Councilor Colin LePage, chairman of the administration and finance committee, walked fellow councilors through a PowerPoint presentation focusing on existing billboard advertising that he said is skirting state regulations as it relates to influencing young people.
He said Massachusetts law prohibits advertising, marketing and branding on any billboard or other outdoor advertising, unless current and reliable audience composition date proves that at least 85 percent of the audience will be age 21 or over.
LePage noted that one billboard in Somerville off of Route 93, carries the message, “Let’s do this right” and “Don’t drive high” can be seen by anyone under 21 as can a relatively new billboard atop a building at the corner of Essex and Locust streets in Haverhill, which he said is in plain view of a school bus stop.
That sign in Haverhill advertises “weedmaps,” on online guide to retail marijuana shops.
Haverhill school pediatrician Dr. John Maddox told the council that Haverhill has an opportunity to be a “public health pioneer” by controlling this form of advertising.
“I would not want to propose anything that would put the city at risk, but I hope that you will take the spirit of making Haverhill known as the place that did marijuana right,” Maddox said.
Maddox introduced John Sofis Scheft, a lawyer with the Bellotti Law Group of Boston, who attended the meeting as a representative of the nonprofit Massachusetts Prevention Alliance.
Scheft told the council that everybody agrees that people under 21 should not have access to marijuana, and that the CCC has established the strictest standards in the nation for outdoor advertising.
“You have to prove, in advance, that your billboard is only going to reach an audience where 85 percent of the audience is 21 and over,” he said, noting that Massachusetts’ standard exceeds those of California and Maine.
He said the state’s regulations and law, regarding marijuana advertising, requires “reliable, up to date audience composition data.”
“All of the communities in Massachusetts are looking to you for leadership and guidance because you’re the first governmental body at the local level that is directly taking up this issue,” he said.
Scheft said the regulations and laws are clear as to the need for this data before advertising is allowed.
But, he said, the CCC has not defined the process that has been left to municipalities to decide.
“You have the authority to regulate signage as it relates to marijuana business, as long as you don’t go beyond the state standard,” he said, adding there are a number of ways to obtain audience composition data.
“If I’m going to have a Taylor Swift concert at Gillette Stadium I can figure out the audience composition (age group). But, If I’m going to slap a billboard in downtown Haverhill next to a school, there is no way I’m going to be able to figure out who is going to see that whey they drive by and how many exposures there will be,” he said.
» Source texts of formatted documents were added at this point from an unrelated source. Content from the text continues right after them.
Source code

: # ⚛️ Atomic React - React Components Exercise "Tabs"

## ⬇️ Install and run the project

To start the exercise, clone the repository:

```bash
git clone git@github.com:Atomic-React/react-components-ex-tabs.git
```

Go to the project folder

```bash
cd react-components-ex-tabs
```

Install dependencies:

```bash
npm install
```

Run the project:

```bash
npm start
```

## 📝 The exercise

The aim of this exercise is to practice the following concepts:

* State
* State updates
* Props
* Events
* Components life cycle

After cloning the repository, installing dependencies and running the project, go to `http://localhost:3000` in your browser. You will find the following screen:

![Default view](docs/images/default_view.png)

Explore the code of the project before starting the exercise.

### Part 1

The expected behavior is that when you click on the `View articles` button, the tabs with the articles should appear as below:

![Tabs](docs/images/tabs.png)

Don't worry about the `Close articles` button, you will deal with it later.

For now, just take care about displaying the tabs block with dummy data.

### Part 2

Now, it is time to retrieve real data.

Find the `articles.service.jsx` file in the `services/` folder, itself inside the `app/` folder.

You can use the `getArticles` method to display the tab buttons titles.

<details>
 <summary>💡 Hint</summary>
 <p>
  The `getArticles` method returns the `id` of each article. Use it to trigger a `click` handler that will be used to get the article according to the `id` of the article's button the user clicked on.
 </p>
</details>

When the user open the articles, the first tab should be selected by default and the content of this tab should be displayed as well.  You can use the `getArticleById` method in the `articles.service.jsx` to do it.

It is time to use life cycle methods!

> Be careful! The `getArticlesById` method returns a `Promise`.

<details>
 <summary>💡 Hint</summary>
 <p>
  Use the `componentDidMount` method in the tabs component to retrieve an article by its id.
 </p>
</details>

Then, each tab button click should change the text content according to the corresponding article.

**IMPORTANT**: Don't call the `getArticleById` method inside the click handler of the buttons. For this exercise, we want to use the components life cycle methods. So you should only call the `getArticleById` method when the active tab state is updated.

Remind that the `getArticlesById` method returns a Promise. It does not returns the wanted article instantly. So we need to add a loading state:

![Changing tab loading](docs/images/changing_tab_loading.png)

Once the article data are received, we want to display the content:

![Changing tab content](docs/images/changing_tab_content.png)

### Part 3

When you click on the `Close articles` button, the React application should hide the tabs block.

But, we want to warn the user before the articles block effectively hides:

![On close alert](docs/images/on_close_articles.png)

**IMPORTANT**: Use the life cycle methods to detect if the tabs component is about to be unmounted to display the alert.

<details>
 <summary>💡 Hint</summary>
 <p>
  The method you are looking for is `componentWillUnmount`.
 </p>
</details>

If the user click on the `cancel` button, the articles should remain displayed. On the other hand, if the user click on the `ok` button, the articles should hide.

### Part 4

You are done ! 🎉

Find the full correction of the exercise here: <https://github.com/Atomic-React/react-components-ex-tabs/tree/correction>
Scheft suggested the council first determine if any area of the city can meet the audience composition standard of 85 percent, and if there is no such area, then there can’t be any outdoor advertising.
Cox told the council it is not clear whether the city has the jurisdiction to enforce the CCC’s advertising regulations and whether the state regulations even cover billboard advertising.
“I would prefer to seek an opinion from the CCC, from their legal council, as to who exactly has the authority and jurisdiction to enforce their regulations,” said Cox, who warned the council to be aware of the possibility of violating any First Amendment issues.
Council president John Michitson said he isn’t completely trustworthy of the CCC and that he doesn’t want to just rely on that board.
“That is a very strong point for taking a hard look at this and seeing what we can control within our realm,” Michitson said.
Scheft said there is a section in the law that says signage is an area where local governments may regulate.
“I don’t think it’s the leap that you may think it is, for you to step in and show some administrative leadership here,” he said.